Over the course of the last three months, Jarrod Russell, associate researcher at the University of California San Diego, participated in a series of programs connected to our project, Adapta Sertao. Here is the testimony of his experiences:
“I had the privilege of working within a collaborative that increases the climate resilience of subsistence farming communities in the Northeast of Brazil.
Pintadas is a small town in the state of Bahia, surrounded by smallholder subsistence farmers. This is naturally a dry land, located in the seemingly endless semi-arid region of Brazil - the Sertão.
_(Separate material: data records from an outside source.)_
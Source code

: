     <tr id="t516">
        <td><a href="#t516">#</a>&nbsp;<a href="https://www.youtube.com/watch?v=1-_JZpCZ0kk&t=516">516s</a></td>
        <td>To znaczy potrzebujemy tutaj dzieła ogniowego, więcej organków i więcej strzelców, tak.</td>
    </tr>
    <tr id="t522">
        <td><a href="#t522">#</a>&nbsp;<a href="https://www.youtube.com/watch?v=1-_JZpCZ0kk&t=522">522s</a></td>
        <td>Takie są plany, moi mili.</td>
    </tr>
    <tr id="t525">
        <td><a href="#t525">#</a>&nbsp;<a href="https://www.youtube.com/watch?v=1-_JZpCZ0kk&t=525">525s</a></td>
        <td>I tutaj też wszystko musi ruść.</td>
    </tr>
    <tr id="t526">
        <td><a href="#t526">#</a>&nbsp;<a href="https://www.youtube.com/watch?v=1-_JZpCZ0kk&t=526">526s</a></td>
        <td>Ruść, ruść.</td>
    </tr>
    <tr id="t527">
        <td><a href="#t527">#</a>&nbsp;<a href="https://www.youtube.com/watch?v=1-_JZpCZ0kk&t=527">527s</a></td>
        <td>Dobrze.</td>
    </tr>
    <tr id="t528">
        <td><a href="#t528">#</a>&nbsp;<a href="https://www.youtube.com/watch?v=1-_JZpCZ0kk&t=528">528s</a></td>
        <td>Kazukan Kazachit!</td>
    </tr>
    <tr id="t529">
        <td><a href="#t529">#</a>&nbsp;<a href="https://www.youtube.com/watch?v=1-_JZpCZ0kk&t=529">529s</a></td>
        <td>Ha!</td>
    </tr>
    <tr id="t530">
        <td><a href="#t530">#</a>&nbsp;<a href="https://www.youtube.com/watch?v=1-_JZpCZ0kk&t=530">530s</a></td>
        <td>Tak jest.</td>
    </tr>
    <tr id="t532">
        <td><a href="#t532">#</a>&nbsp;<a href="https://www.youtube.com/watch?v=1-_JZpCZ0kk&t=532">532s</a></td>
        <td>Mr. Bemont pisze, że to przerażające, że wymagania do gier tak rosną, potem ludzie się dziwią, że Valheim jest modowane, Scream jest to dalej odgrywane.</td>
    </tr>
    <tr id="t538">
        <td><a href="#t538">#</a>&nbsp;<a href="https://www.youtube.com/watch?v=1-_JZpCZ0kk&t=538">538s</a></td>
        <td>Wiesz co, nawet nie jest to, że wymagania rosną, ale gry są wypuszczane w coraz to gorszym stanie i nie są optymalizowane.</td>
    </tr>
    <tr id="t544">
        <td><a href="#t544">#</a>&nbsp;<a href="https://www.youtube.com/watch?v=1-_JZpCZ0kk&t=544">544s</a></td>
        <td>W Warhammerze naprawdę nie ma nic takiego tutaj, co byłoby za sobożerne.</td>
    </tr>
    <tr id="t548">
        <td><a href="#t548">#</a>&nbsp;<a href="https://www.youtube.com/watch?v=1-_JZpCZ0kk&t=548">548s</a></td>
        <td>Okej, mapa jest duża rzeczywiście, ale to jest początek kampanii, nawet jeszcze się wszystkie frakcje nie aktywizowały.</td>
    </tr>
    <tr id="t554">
In an already difficult land, times are especially worrying given the crippling impacts of a lingering drought that arrived in late 2010 and has yet to subside. In addition, over the last 50 years, climate change research - including our own - shows that regional average temperature rose by 1.75 degrees Celsius and annual precipitation fell by 30%. However, despite its humble appearance and tough circumstances, social and environmental innovation is abuzz in the small town of Pintadas.
This past week, Pintadas hosted an event that made it the focal point of agricultural cooperativism for the surrounding territory of the Jacuípe Basin. The event organizer was Adapta Sertão, a coalition of research institutions and NGOs, which has worked in the region since 2006, and is now entering a new stage of project implementation. Adapta Sertão’s goals are timely, as they have the potential to increase the climate resilience of subsistence farmers in the region. This is being achieved through technological innovation (high-efficiency drip irrigation, balanced animal feed, and innovative crop varieties) as well as social innovation vis-à-vis the strengthening of local cooperatives as the hubs of best agricultural practices and the catalysts of community-level adaptations. Now, Adapta Sertão is expanding its irrigation initiative to include 300 subsistence farmers across the 14 municipalities of the Jacuípe Basin, and that is why I am here today.
The event was simple: a 3-day capacity-building session to coordinate the process of identifying and monitoring farmers that are to participate in Adapta Sertão’s new irrigation initiative. As a collaborative, we aim to measure smallholder farmers’ benefits from using these systems while simultaneously strengthening cooperativism in the region. A team needed to be assembled. A diverse group of 18 people from every corner of the Basin came together. They included youth just out of high school, cooperative leaders, and a secretary of agriculture. Their different life stories converged on one issue: we need to work together if we are to overcome the ever-increasing challenges of the semi-arid environment in which we all live in and depend upon.
All participants were immediately struck by the format of the event, which was interactive and inclusive, rather than a read-this-manual and lecture format. We worked as a team to contextualize our efforts and identify our dreams. We contextualized our efforts within the challenges of an unpredictable climate being exacerbated by local deforestation and global climate. We identified our dream as the development of flourishing communities resilient to – even reversing – the aforementioned climatic impacts.
As the event came to a close, the sense of partnership and collective action we cultivated was readily apparent in the exchanges of our concluding remarks. In the spirit of collaboration, we built a team. This team, I am confident, has been empowered with a vision to strengthen their communities and build resilient livelihoods, within and beyond the confines of this project. I was lucky to be a part of the process. Therefore, I encourage you to support this team’s efforts, as your contributions will make a lasting positive impact on the lives of countless subsistence farming families in the region.”